■ **REQUIREMENT**
Out of the lines below, please list those that hold the string "apache".

====================

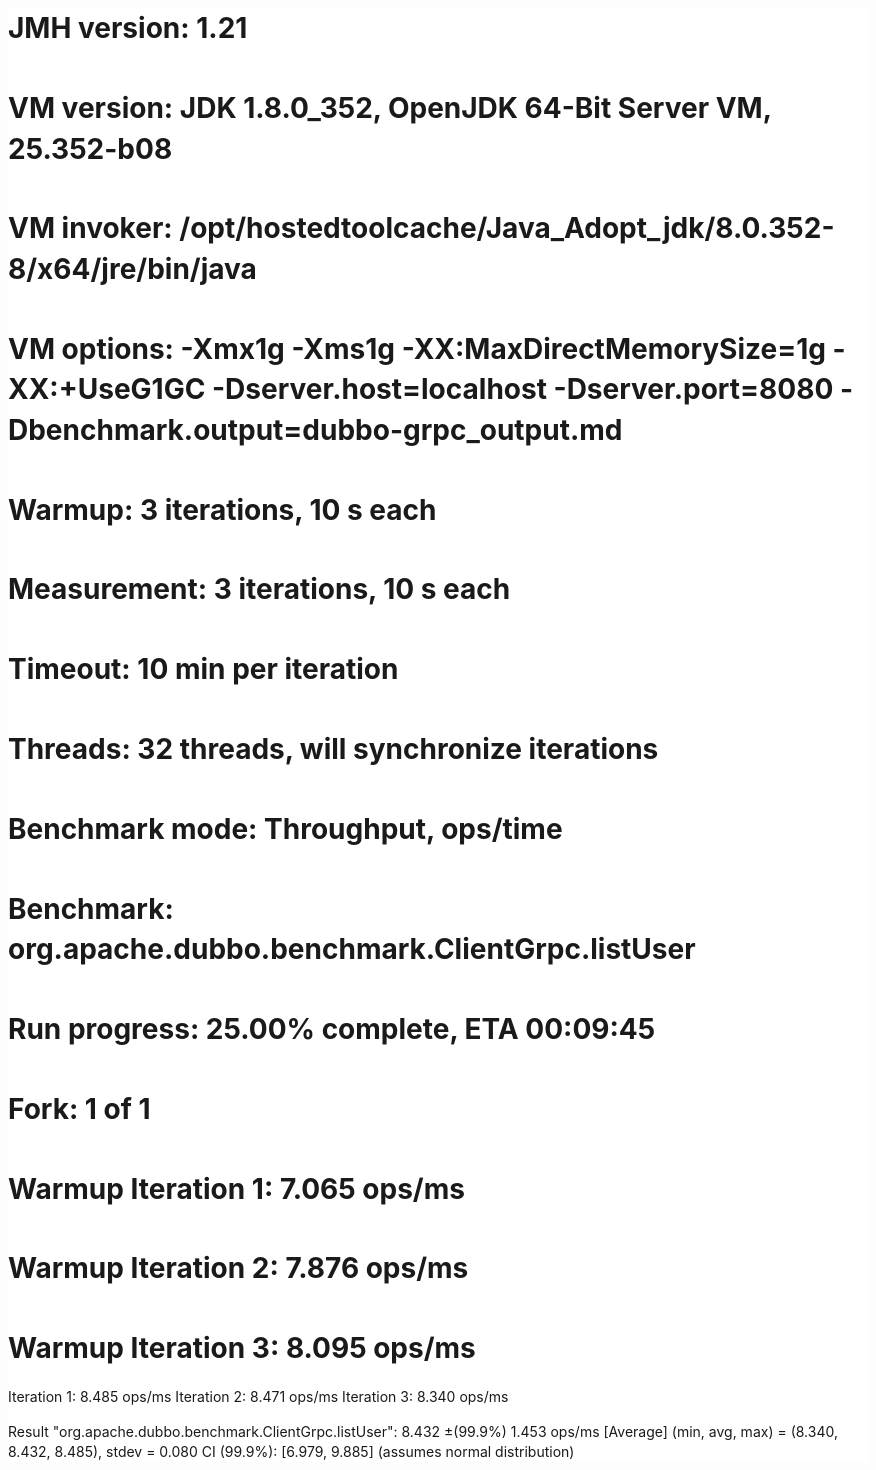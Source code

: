 
# JMH version: 1.21
# VM version: JDK 1.8.0_352, OpenJDK 64-Bit Server VM, 25.352-b08
# VM invoker: /opt/hostedtoolcache/Java_Adopt_jdk/8.0.352-8/x64/jre/bin/java
# VM options: -Xmx1g -Xms1g -XX:MaxDirectMemorySize=1g -XX:+UseG1GC -Dserver.host=localhost -Dserver.port=8080 -Dbenchmark.output=dubbo-grpc_output.md
# Warmup: 3 iterations, 10 s each
# Measurement: 3 iterations, 10 s each
# Timeout: 10 min per iteration
# Threads: 32 threads, will synchronize iterations
# Benchmark mode: Throughput, ops/time
# Benchmark: org.apache.dubbo.benchmark.ClientGrpc.listUser

# Run progress: 25.00% complete, ETA 00:09:45
# Fork: 1 of 1
# Warmup Iteration   1: 7.065 ops/ms
# Warmup Iteration   2: 7.876 ops/ms
# Warmup Iteration   3: 8.095 ops/ms
Iteration   1: 8.485 ops/ms
Iteration   2: 8.471 ops/ms
Iteration   3: 8.340 ops/ms


Result "org.apache.dubbo.benchmark.ClientGrpc.listUser":
  8.432 ±(99.9%) 1.453 ops/ms [Average]
  (min, avg, max) = (8.340, 8.432, 8.485), stdev = 0.080
  CI (99.9%): [6.979, 9.885] (assumes normal distribution)
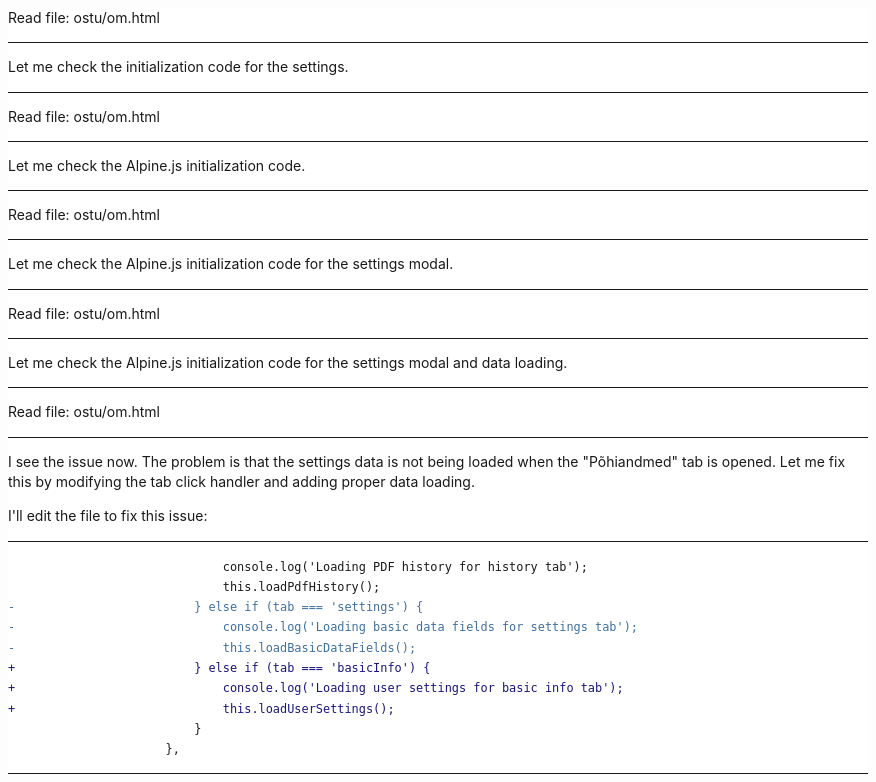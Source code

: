 Read file: ostu/om.html

---

Let me check the initialization code for the settings.



---

Read file: ostu/om.html

---

Let me check the Alpine.js initialization code.



---

Read file: ostu/om.html

---

Let me check the Alpine.js initialization code for the settings modal.



---

Read file: ostu/om.html

---

Let me check the Alpine.js initialization code for the settings modal and data loading.



---

Read file: ostu/om.html

---

I see the issue now. The problem is that the settings data is not being loaded when the "Põhiandmed" tab is opened. Let me fix this by modifying the tab click handler and adding proper data loading.

I'll edit the file to fix this issue:


---

```diff
                              console.log('Loading PDF history for history tab');
                              this.loadPdfHistory();
-                         } else if (tab === 'settings') {
-                             console.log('Loading basic data fields for settings tab');
-                             this.loadBasicDataFields();
+                         } else if (tab === 'basicInfo') {
+                             console.log('Loading user settings for basic info tab');
+                             this.loadUserSettings();
                          }
                      },
```

---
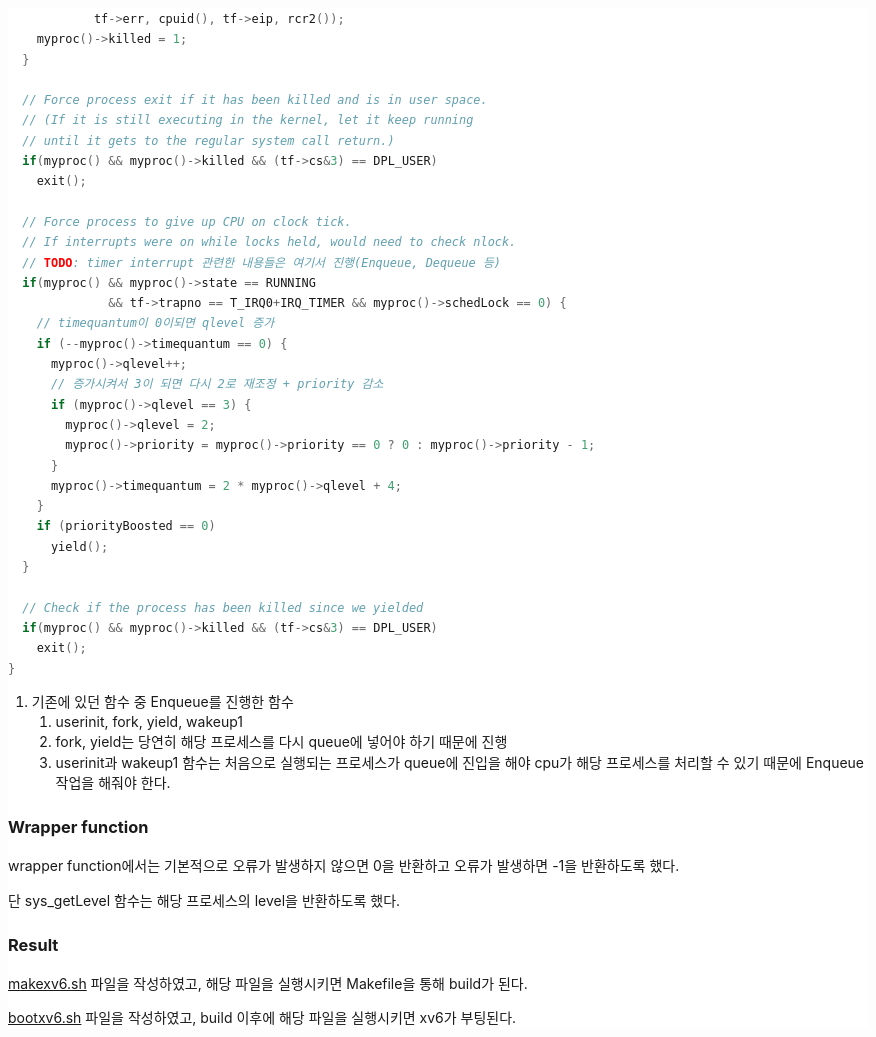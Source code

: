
 ```c
            tf->err, cpuid(), tf->eip, rcr2());
    myproc()->killed = 1;
  }

  // Force process exit if it has been killed and is in user space.
  // (If it is still executing in the kernel, let it keep running
  // until it gets to the regular system call return.)
  if(myproc() && myproc()->killed && (tf->cs&3) == DPL_USER)
    exit();

  // Force process to give up CPU on clock tick.
  // If interrupts were on while locks held, would need to check nlock.
  // TODO: timer interrupt 관련한 내용들은 여기서 진행(Enqueue, Dequeue 등)
  if(myproc() && myproc()->state == RUNNING
              && tf->trapno == T_IRQ0+IRQ_TIMER && myproc()->schedLock == 0) {
    // timequantum이 0이되면 qlevel 증가
    if (--myproc()->timequantum == 0) {
      myproc()->qlevel++;
      // 증가시켜서 3이 되면 다시 2로 재조정 + priority 감소
      if (myproc()->qlevel == 3) {
        myproc()->qlevel = 2;
        myproc()->priority = myproc()->priority == 0 ? 0 : myproc()->priority - 1;
      }
      myproc()->timequantum = 2 * myproc()->qlevel + 4;
    }
    if (priorityBoosted == 0)
      yield();
  }

  // Check if the process has been killed since we yielded
  if(myproc() && myproc()->killed && (tf->cs&3) == DPL_USER)
    exit();
}
```

1. 기존에 있던 함수 중 Enqueue를 진행한 함수
    1. userinit, fork, yield, wakeup1
    2. fork, yield는 당연히 해당 프로세스를 다시 queue에 넣어야 하기 때문에 진행
    3. userinit과 wakeup1 함수는 처음으로 실행되는 프로세스가 queue에 진입을 해야 cpu가 해당 프로세스를 처리할 수 있기 때문에 Enqueue 작업을 해줘야 한다.

### Wrapper function

wrapper function에서는 기본적으로 오류가 발생하지 않으면 0을 반환하고 오류가 발생하면 -1을 반환하도록 했다.

단 sys_getLevel 함수는 해당 프로세스의 level을 반환하도록 했다.

### Result

[makexv6.sh](http://makexv6.sh) 파일을 작성하였고, 해당 파일을 실행시키면 Makefile을 통해 build가 된다.

[bootxv6.sh](http://bootxv6.sh) 파일을 작성하였고, build 이후에 해당 파일을 실행시키면 xv6가 부팅된다.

====================

■ **WRITTEN SOLUTION**
# Benchmark: org.apache.dubbo.benchmark.ClientGrpc.listUser
Result "org.apache.dubbo.benchmark.ClientGrpc.listUser":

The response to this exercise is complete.